INSTRUCTIONS FOR THE TASK
Report the number of lines in the data below where the string "screen" shows up, and only that number.

::: DATA EXTRACTS

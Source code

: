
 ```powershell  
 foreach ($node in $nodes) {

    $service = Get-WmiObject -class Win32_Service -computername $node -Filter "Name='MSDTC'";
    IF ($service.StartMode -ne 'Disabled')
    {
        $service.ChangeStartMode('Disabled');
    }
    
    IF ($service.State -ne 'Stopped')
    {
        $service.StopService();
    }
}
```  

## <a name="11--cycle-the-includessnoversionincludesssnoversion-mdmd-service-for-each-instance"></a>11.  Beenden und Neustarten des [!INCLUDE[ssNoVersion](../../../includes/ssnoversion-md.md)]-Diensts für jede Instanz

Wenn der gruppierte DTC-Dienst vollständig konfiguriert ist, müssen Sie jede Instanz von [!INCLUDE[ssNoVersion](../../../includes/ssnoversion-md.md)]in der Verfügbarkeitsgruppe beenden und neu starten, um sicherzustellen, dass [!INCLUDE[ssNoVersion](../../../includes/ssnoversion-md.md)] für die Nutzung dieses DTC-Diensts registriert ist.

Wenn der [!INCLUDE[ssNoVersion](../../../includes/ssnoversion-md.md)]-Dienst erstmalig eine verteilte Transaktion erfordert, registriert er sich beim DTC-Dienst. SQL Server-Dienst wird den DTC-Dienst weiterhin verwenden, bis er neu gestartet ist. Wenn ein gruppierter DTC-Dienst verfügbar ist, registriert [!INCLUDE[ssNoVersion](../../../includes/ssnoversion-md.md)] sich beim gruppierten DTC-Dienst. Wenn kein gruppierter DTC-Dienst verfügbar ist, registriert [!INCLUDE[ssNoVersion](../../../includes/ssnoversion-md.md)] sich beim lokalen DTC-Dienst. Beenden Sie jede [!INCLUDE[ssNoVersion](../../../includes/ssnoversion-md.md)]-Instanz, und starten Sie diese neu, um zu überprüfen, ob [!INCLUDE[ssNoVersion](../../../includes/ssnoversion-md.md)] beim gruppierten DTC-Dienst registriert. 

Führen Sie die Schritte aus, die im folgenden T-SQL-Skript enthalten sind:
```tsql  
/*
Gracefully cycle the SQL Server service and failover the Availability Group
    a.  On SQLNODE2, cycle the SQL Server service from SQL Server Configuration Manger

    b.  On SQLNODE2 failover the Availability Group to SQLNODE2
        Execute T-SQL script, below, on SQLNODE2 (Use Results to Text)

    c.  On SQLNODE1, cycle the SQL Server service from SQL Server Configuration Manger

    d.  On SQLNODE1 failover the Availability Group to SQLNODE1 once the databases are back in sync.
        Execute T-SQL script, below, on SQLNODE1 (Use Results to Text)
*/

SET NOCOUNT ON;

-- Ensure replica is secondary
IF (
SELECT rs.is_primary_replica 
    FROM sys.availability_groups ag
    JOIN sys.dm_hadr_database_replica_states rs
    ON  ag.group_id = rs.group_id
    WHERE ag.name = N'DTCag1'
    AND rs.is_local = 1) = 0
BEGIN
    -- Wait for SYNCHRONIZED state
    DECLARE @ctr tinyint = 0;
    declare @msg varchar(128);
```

::::::
::: DATA EXTRACTS

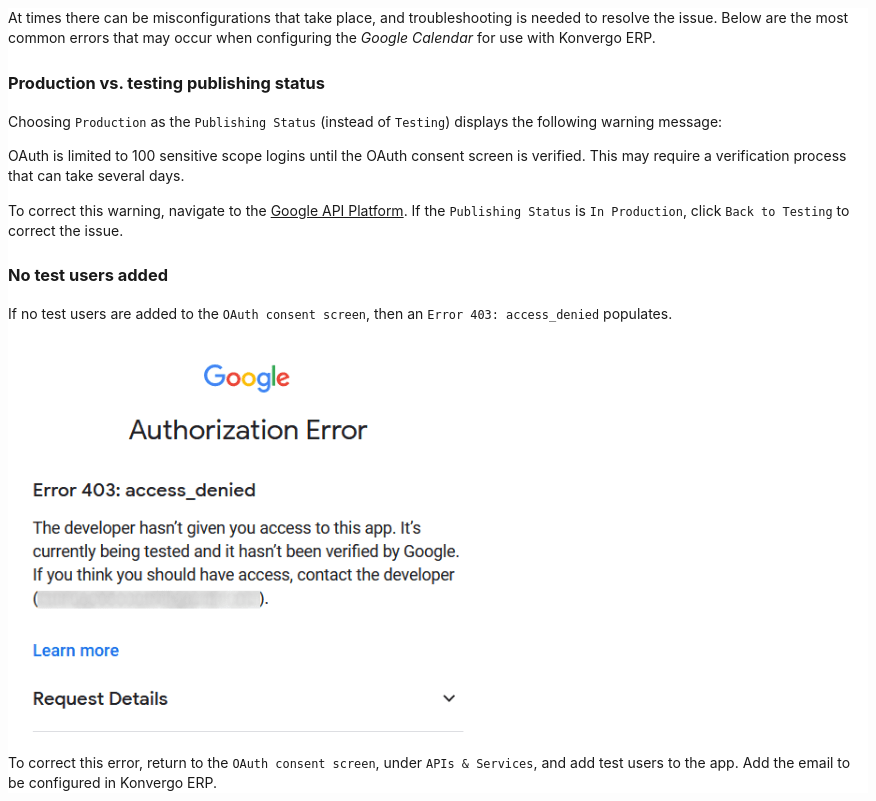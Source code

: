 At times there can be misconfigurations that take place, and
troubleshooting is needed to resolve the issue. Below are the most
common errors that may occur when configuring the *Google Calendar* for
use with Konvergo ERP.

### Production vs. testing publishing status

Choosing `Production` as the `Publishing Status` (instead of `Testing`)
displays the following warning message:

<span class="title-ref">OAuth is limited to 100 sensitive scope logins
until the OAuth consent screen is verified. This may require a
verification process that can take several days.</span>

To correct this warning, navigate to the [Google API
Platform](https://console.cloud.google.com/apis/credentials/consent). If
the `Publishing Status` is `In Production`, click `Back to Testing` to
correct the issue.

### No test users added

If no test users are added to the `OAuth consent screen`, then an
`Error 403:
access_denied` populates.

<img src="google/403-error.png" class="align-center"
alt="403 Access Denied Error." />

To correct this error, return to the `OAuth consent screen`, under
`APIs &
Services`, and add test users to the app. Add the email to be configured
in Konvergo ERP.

::::::
::: DATA EXTRACTS

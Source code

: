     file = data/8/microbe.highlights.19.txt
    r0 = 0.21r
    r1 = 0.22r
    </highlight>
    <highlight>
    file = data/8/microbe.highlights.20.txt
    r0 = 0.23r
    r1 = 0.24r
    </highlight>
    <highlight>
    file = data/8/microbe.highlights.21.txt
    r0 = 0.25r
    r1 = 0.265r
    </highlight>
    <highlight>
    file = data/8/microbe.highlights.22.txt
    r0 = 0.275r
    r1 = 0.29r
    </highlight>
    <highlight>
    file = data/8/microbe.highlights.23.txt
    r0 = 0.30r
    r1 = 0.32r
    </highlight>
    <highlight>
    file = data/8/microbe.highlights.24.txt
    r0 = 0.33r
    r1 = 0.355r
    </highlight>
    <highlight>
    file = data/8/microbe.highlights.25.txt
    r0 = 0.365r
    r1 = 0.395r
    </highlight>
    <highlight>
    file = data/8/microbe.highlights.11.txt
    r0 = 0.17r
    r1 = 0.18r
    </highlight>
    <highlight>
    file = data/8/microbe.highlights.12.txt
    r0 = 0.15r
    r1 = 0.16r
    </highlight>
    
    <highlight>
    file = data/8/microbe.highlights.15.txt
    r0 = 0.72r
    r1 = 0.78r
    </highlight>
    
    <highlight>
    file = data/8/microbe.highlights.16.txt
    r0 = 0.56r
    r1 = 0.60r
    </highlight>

::::::

ANSWER TO THIS EXERCISE
3